Phoenix im ausverkauften Docks, Hamburg
Sie haben die Rockmusik nicht neu erfunden, doch sie machen alles richtig. Deshalb sind Phoenix derzeit die coolste europäische Band (das U.K. nehmen wir da mal aus) und die Lieblinge hipper (männlich) und schöner (weiblich) Thirtysomethings. Ihre Songs sind gerader New-Wave-Gitarrenpop mit dieser typisch französischen Nonchalance. Ihr Sänger Thomas Mars ist ein gutaussehender Frontmann ohne Allüren und ohne Berührungsängste. Im Zugabenteil der Hamburger Docks-Show steht er plötzlich auf einer der beiden Theken und bedankt sich für die euphorischen Reaktionen des Publikums. In der Anfangsphase der Band saß Mars noch hinterm Schlagzeug, doch weil niemand von seinen Kumpels singen konnte, musste er ans Mikro. Seitdem verpflichten Phoenix Gasttrommler. In Hamburg hatten sie den Schweden Thomas Hedlund dabei. Hedlund bearbeitet Trommeln und Becken als hätte er früher in den Wäldern Mittelschwedens Bäume gefällt – und zwar nicht mit der Kettensäge, sondern mit der Axt. Sein knallharter Stil bereichert den Sound von Phoenix und gibt ihm zusätzliche Wucht, besonders schön bei einem Song wie “Run Run Run” zu hören.
Das aktuelle Album der Band aus Versailles heißt “Wolfgang Amadeus Phoenix”, ihr Konzert beginnt die Band mit “Lisztomania”. Die Franzosen verehren diese großen klassischen Komponisten, doch ein Klassik-Rock-Crossover ersparen sie ihren Fans. Wäre auch nicht cool. An Liszt bewundern sie, dass seine Konzerte im 19. Jahrhundert regelmäßig außer Kontrolle gerieten, was bei Phoenix jedoch nicht passiert. Dafür ist ihr Publikum wiederum zu cool. Einen Ausflug in experimentellere Gefilde erlauben sie sich beim ersten Teil von “Love Like A Sunset”, da hat Thomas Mars Pause und die fünf Instrumentalisten ergehen sich in das minimalistische Ausloten einzelner Töne. Was die Hörgewohnheiten einiger weiblicher Anhänger doch überfordert, die sich angesichts der Klangfrickeleien lieber über die Vorzüge von Prada-Handtaschen aus lassen. Doch als Thomas Mars im zweiten Teil des Songs wieder auf der Bühne erscheint, ist die Aufmerksamkeitsschwelle wieder deutlich erhöht.
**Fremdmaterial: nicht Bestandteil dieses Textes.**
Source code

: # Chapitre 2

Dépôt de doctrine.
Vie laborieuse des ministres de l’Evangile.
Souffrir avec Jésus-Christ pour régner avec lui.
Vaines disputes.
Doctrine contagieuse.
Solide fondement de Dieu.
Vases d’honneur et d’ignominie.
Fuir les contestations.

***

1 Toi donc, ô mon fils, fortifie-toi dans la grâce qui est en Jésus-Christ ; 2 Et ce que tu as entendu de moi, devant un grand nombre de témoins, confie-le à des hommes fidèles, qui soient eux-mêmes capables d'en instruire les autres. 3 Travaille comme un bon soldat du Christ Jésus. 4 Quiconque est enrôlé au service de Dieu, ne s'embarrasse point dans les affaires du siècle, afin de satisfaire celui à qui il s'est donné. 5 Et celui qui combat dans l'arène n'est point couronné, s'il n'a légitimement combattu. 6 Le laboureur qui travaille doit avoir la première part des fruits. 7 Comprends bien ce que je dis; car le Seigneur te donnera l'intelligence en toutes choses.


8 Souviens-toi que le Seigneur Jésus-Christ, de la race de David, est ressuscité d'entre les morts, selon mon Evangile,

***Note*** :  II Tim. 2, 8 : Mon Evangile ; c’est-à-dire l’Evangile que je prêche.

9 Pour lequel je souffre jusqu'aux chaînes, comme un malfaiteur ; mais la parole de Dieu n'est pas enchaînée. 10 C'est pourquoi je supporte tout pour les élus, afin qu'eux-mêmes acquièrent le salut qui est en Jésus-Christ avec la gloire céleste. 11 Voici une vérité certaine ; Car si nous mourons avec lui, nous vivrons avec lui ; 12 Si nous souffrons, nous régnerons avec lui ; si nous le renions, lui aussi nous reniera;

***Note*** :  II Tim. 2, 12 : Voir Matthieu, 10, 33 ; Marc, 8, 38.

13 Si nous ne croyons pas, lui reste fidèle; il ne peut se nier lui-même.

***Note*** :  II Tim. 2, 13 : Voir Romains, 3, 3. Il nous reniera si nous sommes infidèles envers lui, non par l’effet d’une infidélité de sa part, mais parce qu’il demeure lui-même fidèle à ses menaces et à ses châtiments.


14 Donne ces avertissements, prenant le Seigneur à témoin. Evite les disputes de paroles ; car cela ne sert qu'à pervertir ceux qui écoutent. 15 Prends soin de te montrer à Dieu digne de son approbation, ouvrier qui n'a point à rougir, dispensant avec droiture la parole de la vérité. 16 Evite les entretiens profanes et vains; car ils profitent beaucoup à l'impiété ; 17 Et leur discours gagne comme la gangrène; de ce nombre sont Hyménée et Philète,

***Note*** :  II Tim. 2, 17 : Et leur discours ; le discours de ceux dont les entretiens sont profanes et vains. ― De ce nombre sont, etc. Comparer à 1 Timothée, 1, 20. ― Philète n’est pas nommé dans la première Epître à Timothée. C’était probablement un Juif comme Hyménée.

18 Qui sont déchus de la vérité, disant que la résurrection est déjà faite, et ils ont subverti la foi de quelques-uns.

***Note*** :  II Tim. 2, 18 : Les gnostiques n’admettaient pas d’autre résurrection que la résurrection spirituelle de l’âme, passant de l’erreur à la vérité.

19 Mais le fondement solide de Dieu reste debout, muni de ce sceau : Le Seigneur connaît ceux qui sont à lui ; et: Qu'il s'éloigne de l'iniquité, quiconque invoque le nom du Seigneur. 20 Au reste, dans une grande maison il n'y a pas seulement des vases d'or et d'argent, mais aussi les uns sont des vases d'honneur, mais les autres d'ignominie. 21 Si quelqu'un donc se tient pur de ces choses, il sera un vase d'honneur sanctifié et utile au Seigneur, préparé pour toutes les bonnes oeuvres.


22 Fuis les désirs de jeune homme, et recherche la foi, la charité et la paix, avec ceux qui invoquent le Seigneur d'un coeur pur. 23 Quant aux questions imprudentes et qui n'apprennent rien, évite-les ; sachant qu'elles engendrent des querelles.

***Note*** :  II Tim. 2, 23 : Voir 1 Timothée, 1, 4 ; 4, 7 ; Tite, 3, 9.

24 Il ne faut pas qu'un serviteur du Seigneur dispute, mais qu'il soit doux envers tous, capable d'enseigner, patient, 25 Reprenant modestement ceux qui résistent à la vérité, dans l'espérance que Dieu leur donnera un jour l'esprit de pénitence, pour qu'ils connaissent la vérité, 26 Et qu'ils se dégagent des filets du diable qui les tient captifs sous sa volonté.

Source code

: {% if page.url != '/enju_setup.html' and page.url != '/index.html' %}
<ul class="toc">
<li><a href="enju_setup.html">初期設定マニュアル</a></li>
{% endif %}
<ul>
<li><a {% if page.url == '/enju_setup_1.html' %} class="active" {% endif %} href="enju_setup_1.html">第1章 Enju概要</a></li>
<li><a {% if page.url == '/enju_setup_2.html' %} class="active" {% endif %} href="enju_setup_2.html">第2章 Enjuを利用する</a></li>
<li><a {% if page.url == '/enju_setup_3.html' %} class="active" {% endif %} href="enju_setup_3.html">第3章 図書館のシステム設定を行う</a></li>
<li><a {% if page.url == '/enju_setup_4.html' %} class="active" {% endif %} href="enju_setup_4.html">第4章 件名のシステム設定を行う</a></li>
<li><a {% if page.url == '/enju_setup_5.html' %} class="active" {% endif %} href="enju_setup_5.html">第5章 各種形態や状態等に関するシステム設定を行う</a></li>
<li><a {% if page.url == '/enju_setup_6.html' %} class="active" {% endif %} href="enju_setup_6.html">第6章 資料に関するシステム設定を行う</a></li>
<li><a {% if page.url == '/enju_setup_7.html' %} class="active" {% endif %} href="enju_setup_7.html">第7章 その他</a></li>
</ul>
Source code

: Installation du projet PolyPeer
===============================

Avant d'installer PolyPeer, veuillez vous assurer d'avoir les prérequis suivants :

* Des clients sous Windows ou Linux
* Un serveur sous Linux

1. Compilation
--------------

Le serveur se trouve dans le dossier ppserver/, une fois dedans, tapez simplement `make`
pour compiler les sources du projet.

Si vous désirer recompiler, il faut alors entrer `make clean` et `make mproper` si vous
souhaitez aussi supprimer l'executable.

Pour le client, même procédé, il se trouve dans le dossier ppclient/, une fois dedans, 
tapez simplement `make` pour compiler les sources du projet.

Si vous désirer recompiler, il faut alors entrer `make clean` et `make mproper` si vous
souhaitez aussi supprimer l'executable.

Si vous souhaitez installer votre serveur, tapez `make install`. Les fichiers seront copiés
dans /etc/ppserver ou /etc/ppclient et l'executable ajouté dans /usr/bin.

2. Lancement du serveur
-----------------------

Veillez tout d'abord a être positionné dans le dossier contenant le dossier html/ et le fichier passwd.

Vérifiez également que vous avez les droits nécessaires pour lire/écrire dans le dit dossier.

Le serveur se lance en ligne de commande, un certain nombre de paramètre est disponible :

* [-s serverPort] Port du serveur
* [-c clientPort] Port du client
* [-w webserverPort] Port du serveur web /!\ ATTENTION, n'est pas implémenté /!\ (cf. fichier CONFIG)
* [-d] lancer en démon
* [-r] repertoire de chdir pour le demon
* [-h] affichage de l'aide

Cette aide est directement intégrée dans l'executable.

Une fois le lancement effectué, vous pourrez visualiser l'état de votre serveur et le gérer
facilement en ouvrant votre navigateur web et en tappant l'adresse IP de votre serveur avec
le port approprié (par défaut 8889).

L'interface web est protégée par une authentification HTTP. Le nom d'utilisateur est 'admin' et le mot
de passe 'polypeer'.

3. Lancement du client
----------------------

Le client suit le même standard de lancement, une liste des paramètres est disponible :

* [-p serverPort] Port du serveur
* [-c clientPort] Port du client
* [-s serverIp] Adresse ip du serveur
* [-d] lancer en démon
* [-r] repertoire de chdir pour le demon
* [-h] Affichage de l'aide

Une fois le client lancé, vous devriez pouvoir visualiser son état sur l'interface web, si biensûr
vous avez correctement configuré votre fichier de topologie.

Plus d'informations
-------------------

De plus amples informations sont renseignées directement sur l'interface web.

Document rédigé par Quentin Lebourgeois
Als er im Zugabenteil “Everything Is Everything”, den größten Hit der Band, allein mit Gitarrist Laurent Brancowitz als Ballade interpretiert, ist ihm ein Platz in den Träumen seiner weiblichen Anhängerschaft gewiss. Und all diejenigen, die beim letzten Song mit den Musikern auf der Bühne tanzen durften, werden davon sicher noch im kommenden Jahr schwärmen. Das hatte allerdings etwa von Kinderparty. Und war nicht ganz so cool.